I support military intervention by the United Kingdom in Iraq and will vote in favour of the motion. The situation is extremely troubling. The refusal of the west to recognise in a meaningful way the moderate elements in the opposition to Assad in Syria, coupled with the organisational ability and fanaticism of IS, gave IS the space to grow. Some outside support, wealth accumulated by smuggling, oil and kidnapping, and, perhaps, as rumours suggest, handouts from Gulf states, only increased its attractiveness to jihadists around the world.

Given the ideology of IS, it was inevitable that it would spread into the troubled western area of Iraq. The speed of its advance in June may have come as a shock, but we should not be surprised that it has flourished and grown. What may have been surprising was its ability to make common cause with various groups and organisations in Iraq that share little of its ideology, particularly the remnants of the Ba’athists and some tribes. However, it quickly became clear that others would be allowed to operate only as long as they followed IS. There are a number of well-founded stories of tribal groups suffering massacres of their young men after trying to argue or change course.

IS has released many self-glorifying videos that show the treatment of captured Iraqi soldiers, with lines of men being marched into the desert and shot, or knifed on the banks of rivers. Videos have been released of Sunni imams being killed because they would not turn over their mosques to IS. Minority groups such as the Yazidis and Christians have been persecuted, and hundreds of women have been taken away to who knows where. Vian Dakhil, Iraq’s only Yazidi MP and someone I know well, pleaded for the Iraqi Parliament to act as the Yazidi people fled the terror. Vian herself was injured in a helicopter crash as she tried to help her people.
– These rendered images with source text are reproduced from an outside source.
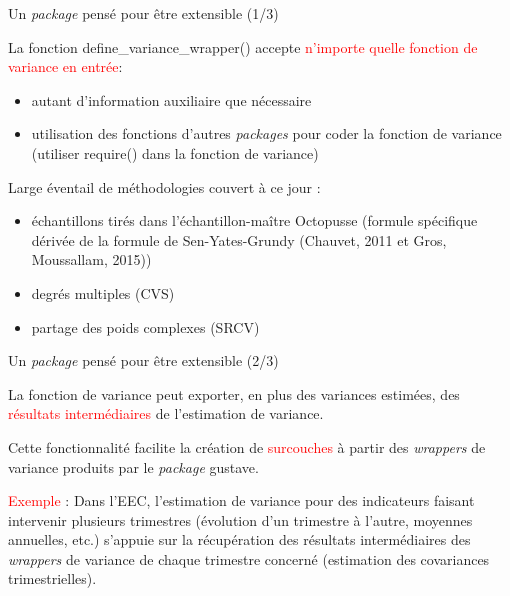 \documentclass[xcolor=dvipsnames]{beamer}
\begin{document}
\begin{frame}{Un \textit{package} pensé pour être extensible (1/3)}

La fonction define\_variance\_wrapper() accepte \textcolor{red}{n'importe quelle fonction de variance en entrée}: 
\vspace{0.2cm}
\begin{itemize}
    \item autant d'information auxiliaire que nécessaire
    \vspace{0.1 cm}
    \item utilisation des fonctions d'autres \textit{packages} pour coder la fonction de variance (utiliser require() dans la fonction de variance)
\end{itemize}

\vspace{0.4 cm}
Large éventail de méthodologies couvert à ce jour : 
\vspace{0.2cm}
\begin{itemize}
    \item échantillons tirés dans l'échantillon-maître Octopusse (formule spécifique dérivée de la formule de Sen-Yates-Grundy (Chauvet, 2011 et Gros, Moussallam, 2015))
    \vspace{0.1cm}
    \item degrés multiples (CVS)
    \vspace{0.1cm}
    \item partage des poids complexes (SRCV)
\end{itemize}

\end{frame}

\begin{frame}{Un \textit{package} pensé pour être extensible (2/3)}

La fonction de variance peut exporter, en plus des variances estimées, des \textcolor{red}{résultats intermédiaires} de l'estimation de variance.
    
\vspace{0.4 cm}

Cette fonctionnalité facilite la création de \textcolor{red}{surcouches} à partir des \textit{wrappers} de variance produits par le \textit{package} gustave.

\vspace{0.4 cm}

\textcolor{red}{Exemple} : Dans l'EEC, l'estimation de variance pour des indicateurs faisant intervenir plusieurs trimestres (évolution d'un trimestre à l'autre, moyennes annuelles, etc.) s'appuie sur la récupération des résultats intermédiaires des \textit{wrappers} de variance de chaque trimestre concerné (estimation des covariances trimestrielles).

\end{frame}
\end{document}

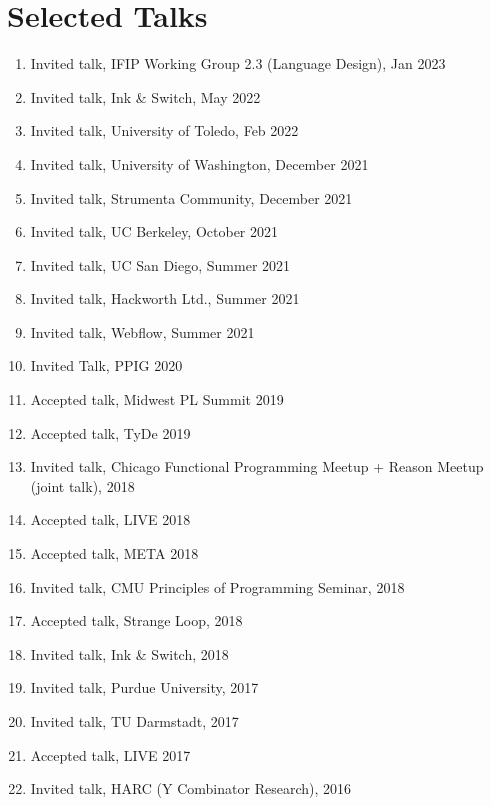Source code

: \documentclass[10pt,letterpaper]{article}
\renewenvironment{itemize}{
  \begin{list}{}{
    \setlength{\leftmargin}{1.25em}
    \setlength{\itemsep}{0.25em}
    \setlength{\parskip}{0pt}
    \setlength{\parsep}{0.2em}
  }
}{
  \end{list}
}
\begin{document}
\section*{Selected Talks}
\begin{enumerate}
  \item Invited talk, IFIP Working Group 2.3 (Language Design), Jan 2023
  \item Invited talk, Ink \& Switch, May 2022
  \item Invited talk, University of Toledo, Feb 2022
  \item Invited talk, University of Washington, December 2021
  \item Invited talk, Strumenta Community, December 2021
  \item Invited talk, UC Berkeley, October 2021
  \item Invited talk, UC San Diego, Summer 2021
  \item Invited talk, Hackworth Ltd., Summer 2021
  \item Invited talk, Webflow, Summer 2021
  \item Invited Talk, PPIG 2020
  \item Accepted talk, Midwest PL Summit 2019
  \item Accepted talk, TyDe 2019
  \item Invited talk, Chicago Functional Programming Meetup + Reason Meetup (joint talk), 2018
  \item Accepted talk, LIVE 2018
  \item Accepted talk, META 2018
  \item Invited talk, CMU Principles of Programming Seminar, 2018
  \item Accepted talk, Strange Loop, 2018
  \item Invited talk, Ink \& Switch, 2018
  \item Invited talk, Purdue University, 2017
  \item Invited talk, TU Darmstadt, 2017
  \item Accepted talk, LIVE 2017
  \item Invited talk, HARC (Y Combinator Research), 2016

\end{enumerate}
\end{document}
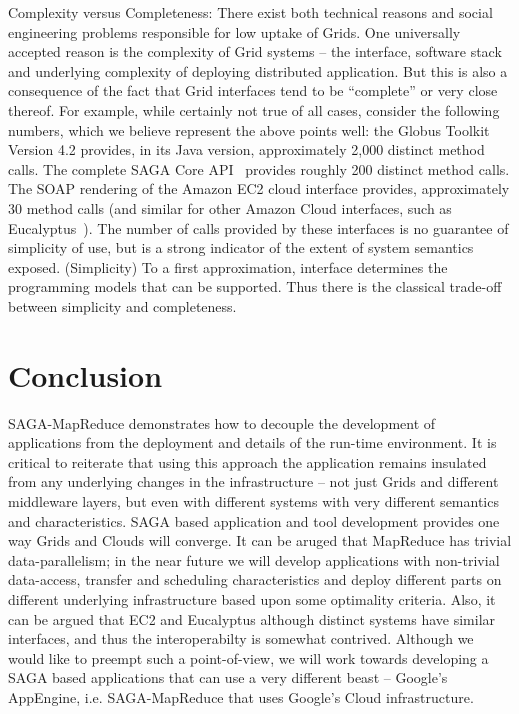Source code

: \documentclass[conference,final]{IEEEtran}
\newcommand{\sagamapreduce }{SAGA-MapReduce }
\begin{document}
Complexity versus Completeness: There exist both technical reasons and
social engineering problems responsible for low uptake of Grids. One
universally accepted reason is the complexity of Grid systems -- the
interface, software stack and underlying complexity of deploying
distributed application. But this is also a consequence of the fact
that Grid interfaces tend to be ``complete'' or very close thereof.
For example, while certainly not true of all cases, consider the
following numbers, which we believe represent the above points well:
the Globus Toolkit Version 4.2 provides, in its Java version,
approximately 2,000 distinct method calls.  The complete SAGA Core
API~\cite{saga-core} provides roughly 200 distinct method calls.  The
SOAP rendering of the Amazon EC2 cloud interface provides,
approximately 30 method calls (and similar for other Amazon Cloud
interfaces, such as Eucalyptus~\cite{eucalyptus_url}).  The number of
calls provided by these interfaces is no guarantee of simplicity of
use, but is a strong indicator of the extent of system semantics
exposed.  (Simplicity) To a first approximation, interface determines
the programming models that can be supported. Thus there is the
classical trade-off between simplicity and completeness.

\section{Conclusion}



\sagamapreduce demonstrates how to decouple the development of
applications from the deployment and details of the run-time
environment.  It is critical to reiterate that using this approach the
application remains insulated from any underlying changes in the
infrastructure -- not just Grids and different middleware layers, but
even with different systems with very different semantics and
characteristics.  SAGA based application and tool development provides
one way Grids and Clouds will converge.  It can be aruged that
MapReduce has trivial data-parallelism; in the near future we will
develop applications with non-trivial data-access, transfer and
scheduling characteristics and deploy different parts on different
underlying infrastructure based upon some optimality criteria.  Also,
it can be argued that EC2 and Eucalyptus although distinct systems
have similar interfaces, and thus the interoperabilty is somewhat
contrived. Although we would like to preempt such a point-of-view, we
will work towards developing a SAGA based applications that can use a
very different beast -- Google's AppEngine, i.e. \sagamapreduce that
uses Google's Cloud infrastructure.
\end{document}
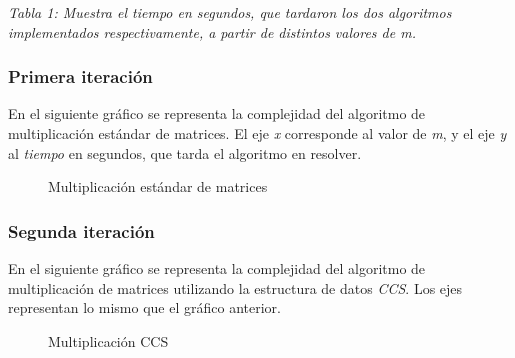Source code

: \documentclass[a4paper,11pt]{article}
\begin{document}
\small\emph{Tabla 1: Muestra el tiempo en segundos, que tardaron los dos algoritmos implementados respectivamente, a partir de distintos valores de m.}

\subsubsection{Primera iteraci\'on}
En el siguiente gr\'afico se representa la complejidad del algoritmo de
multiplicaci\'on est\'andar de matrices. El eje \emph{x} corresponde al valor
de \emph{m}, y el eje \emph{y} al \emph{tiempo} en segundos, que tarda el
algoritmo en resolver.
\renewcommand{\figurename}{Figura}
\begin{figure}[H]
	\centerline{
    }
  	\caption{Multiplicaci\'on est\'andar de matrices}
  	\label{fig:normal}
\end{figure}

\subsubsection{Segunda iteraci\'on}
En el siguiente gr\'afico se representa la complejidad del algoritmo de
multiplicaci\'on de matrices utilizando la estructura de datos \emph{CCS}. Los
ejes representan lo mismo que el gr\'afico anterior.
\begin{figure}[H]
	\centerline{
    }
  	\caption{Multiplicaci\'on CCS}
  	\label{fig:ccs}
\end{figure}
\end{document}
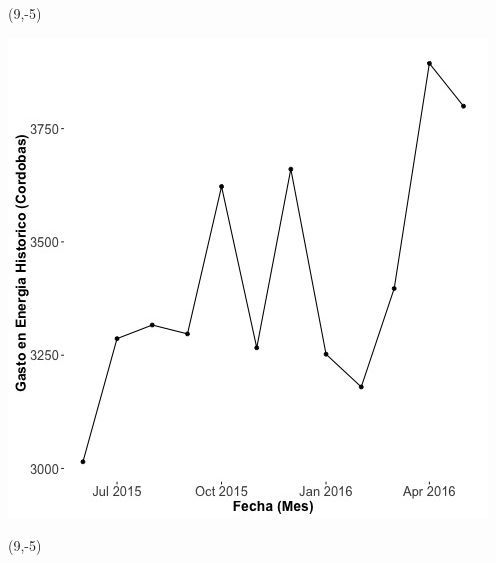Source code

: \documentclass{article}\usepackage[]{graphicx}\usepackage[]{color}
\newenvironment{knitrout}{}{} %
\begin{document}
 \begin{textblock}{1}(9,-5)
\begin{minipage}{20em}
\begingroup

\endgroup
\end{minipage}
\end{textblock}

\begin{knitrout}
\color{fgcolor}
\includegraphics[scale=0.65]{figure/A21_historico_cordobas} 
\end{knitrout}

 \begin{textblock}{1}(9,-5)
\begin{minipage}{20em}
\begingroup

\endgroup
\end{minipage}
\end{textblock}
\end{document}
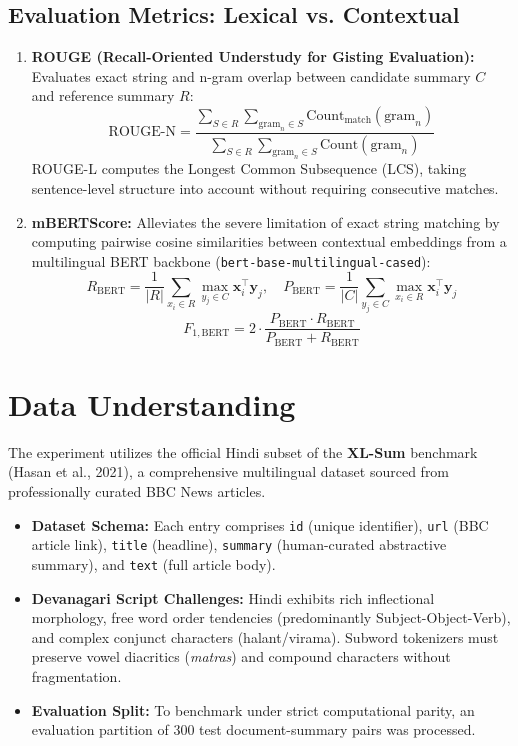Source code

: \documentclass[12pt,a4paper]{report}
\begin{document}
\subsection{Evaluation Metrics: Lexical vs. Contextual}
\begin{enumerate}
    \item \textbf{ROUGE (Recall-Oriented Understudy for Gisting Evaluation):} Evaluates exact string and n-gram overlap between candidate summary $C$ and reference summary $R$:
    \begin{equation}
        \text{ROUGE-N} = \frac{\sum_{S \in R} \sum_{\text{gram}_n \in S} \text{Count}_{\text{match}}(\text{gram}_n)}{\sum_{S \in R} \sum_{\text{gram}_n \in S} \text{Count}(\text{gram}_n)}
    \end{equation}
    ROUGE-L computes the Longest Common Subsequence (LCS), taking sentence-level structure into account without requiring consecutive matches.
    \item \textbf{mBERTScore:} Alleviates the severe limitation of exact string matching by computing pairwise cosine similarities between contextual embeddings from a multilingual BERT backbone (\texttt{bert-base-multilingual-cased}):
    \begin{equation}
        R_{\text{BERT}} = \frac{1}{|R|} \sum_{x_i \in R} \max_{y_j \in C} \mathbf{x}_i^\top \mathbf{y}_j, \quad P_{\text{BERT}} = \frac{1}{|C|} \sum_{y_j \in C} \max_{x_i \in R} \mathbf{x}_i^\top \mathbf{y}_j
    \end{equation}
    \begin{equation}
        F_{1, \text{BERT}} = 2 \cdot \frac{P_{\text{BERT}} \cdot R_{\text{BERT}}}{P_{\text{BERT}} + R_{\text{BERT}}}
    \end{equation}
\end{enumerate}

\section{Data Understanding}
The experiment utilizes the official Hindi subset of the \textbf{XL-Sum} benchmark (Hasan et al., 2021), a comprehensive multilingual dataset sourced from professionally curated BBC News articles.
\begin{itemize}
    \item \textbf{Dataset Schema:} Each entry comprises \texttt{id} (unique identifier), \texttt{url} (BBC article link), \texttt{title} (headline), \texttt{summary} (human-curated abstractive summary), and \texttt{text} (full article body).
    \item \textbf{Devanagari Script Challenges:} Hindi exhibits rich inflectional morphology, free word order tendencies (predominantly Subject-Object-Verb), and complex conjunct characters (halant/virama). Subword tokenizers must preserve vowel diacritics (\textit{matras}) and compound characters without fragmentation.
    \item \textbf{Evaluation Split:} To benchmark under strict computational parity, an evaluation partition of 300 test document-summary pairs was processed.
\end{itemize}
\end{document}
Although many have been rescued, they have lost their homes and their security. Untold numbers of people have perished and lie on the mountains or in the desert.

I remain deeply troubled by the way in which the international community has stood on the sidelines. The United Nations doctrine of responsibility to protect has counted for little during the past few months in western and northern Iraq. The only people to help were the Kurds from the Kurdistan region of Iraq and from the north-east of Syria. I am the co-chair of the all-party group on the Kurdistan region in Iraq, and I have had the opportunity to visit several times. I have seen the region develop into a thriving open society with a growing economy. That successful, semi-autonomous region is under attack from IS, and it is being defended by the dedicated and brave peshmerga.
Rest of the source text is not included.